## Task to carry out
Repeat the data exactly, leaving out any image.

## Exercise data
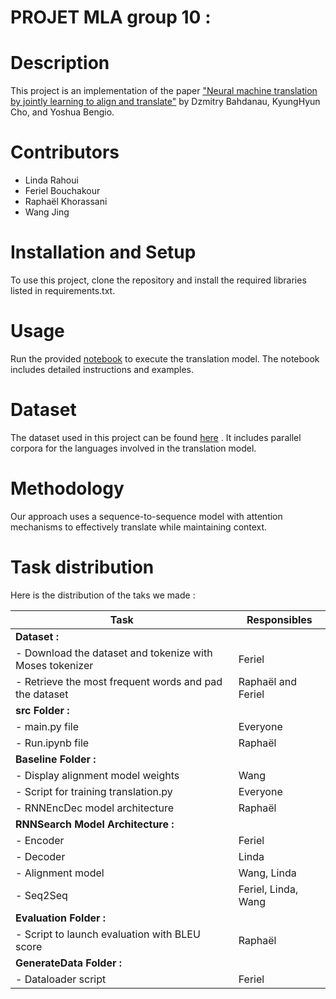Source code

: PROJET MLA group 10 : <br>
===
# Description
This project is an implementation of the paper ["Neural machine translation by jointly learning to align and translate"][2] by Dzmitry Bahdanau, KyungHyun Cho, and Yoshua Bengio.

# Contributors
- Linda Rahoui 
- Feriel Bouchakour
- Raphaël Khorassani
- Wang Jing

# Installation and Setup
To use this project, clone the repository and install the required libraries listed in requirements.txt.

# Usage
Run the provided [notebook](src/Run.ipynb) to execute the translation model. The notebook includes detailed instructions and examples.


# Dataset
The dataset used in this project can be found [here][3] . It includes parallel corpora for the languages involved in the translation model.

# Methodology
Our approach uses a sequence-to-sequence model with attention mechanisms to effectively translate while maintaining context.

# Task distribution
Here is the distribution of the taks we made :

| **Task**                                     | **Responsibles**                                 |
|---------------------------------------------|--------------------------------------------------|
| **Dataset :**                                                                                 |
| - Download the dataset and tokenize with Moses tokenizer | Feriel                                |
| - Retrieve the most frequent words and pad the dataset | Raphaël and Feriel           |
| **src Folder :**                                                                               |
| - main.py file                               | Everyone                                        |
| - Run.ipynb file                             | Raphaël                                          |
| **Baseline Folder :**                                                                          |
| - Display alignment model weights            | Wang                                             |
| - Script for training translation.py         | Everyone                                        |
| - RNNEncDec model architecture               | Raphaël                                          |
| **RNNSearch Model Architecture :**                                                             |
| - Encoder                                    | Feriel                                           |
| - Decoder                                    | Linda                                            |
| - Alignment model                            | Wang, Linda                                      |
| - Seq2Seq                                    | Feriel, Linda, Wang                              |
| **Evaluation Folder :**                                                                        |
| - Script to launch evaluation with BLEU score | Raphaël                                         |
| **GenerateData Folder :**                                                                      |
| - Dataloader script                          | Feriel                                           |



[2]: https://arxiv.org/abs/1409.0473 "lien article"
[3]: https://www.statmt.org/wmt14/translation-task.html "lien dataset"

## Exercise answer
Source code

: PROJET MLA group 10 : <br>
===
# Description
This project is an implementation of the paper ["Neural machine translation by jointly learning to align and translate"][2] by Dzmitry Bahdanau, KyungHyun Cho, and Yoshua Bengio.

# Contributors
- Linda Rahoui 
- Feriel Bouchakour
- Raphaël Khorassani
- Wang Jing

# Installation and Setup
To use this project, clone the repository and install the required libraries listed in requirements.txt.

# Usage
Run the provided [notebook](src/Run.ipynb) to execute the translation model. The notebook includes detailed instructions and examples.


# Dataset
The dataset used in this project can be found [here][3] . It includes parallel corpora for the languages involved in the translation model.

# Methodology
Our approach uses a sequence-to-sequence model with attention mechanisms to effectively translate while maintaining context.

# Task distribution
Here is the distribution of the taks we made :

| **Task**                                     | **Responsibles**                                 |
|---------------------------------------------|--------------------------------------------------|
| **Dataset :**                                                                                 |
| - Download the dataset and tokenize with Moses tokenizer | Feriel                                |
| - Retrieve the most frequent words and pad the dataset | Raphaël and Feriel           |
| **src Folder :**                                                                               |
| - main.py file                               | Everyone                                        |
| - Run.ipynb file                             | Raphaël                                          |
| **Baseline Folder :**                                                                          |
| - Display alignment model weights            | Wang                                             |
| - Script for training translation.py         | Everyone                                        |
| - RNNEncDec model architecture               | Raphaël                                          |
| **RNNSearch Model Architecture :**                                                             |
| - Encoder                                    | Feriel                                           |
| - Decoder                                    | Linda                                            |
| - Alignment model                            | Wang, Linda                                      |
| - Seq2Seq                                    | Feriel, Linda, Wang                              |
| **Evaluation Folder :**                                                                        |
| - Script to launch evaluation with BLEU score | Raphaël                                         |
| **GenerateData Folder :**                                                                      |
| - Dataloader script                          | Feriel                                           |



[2]: https://arxiv.org/abs/1409.0473 "lien article"
[3]: https://www.statmt.org/wmt14/translation-task.html "lien dataset"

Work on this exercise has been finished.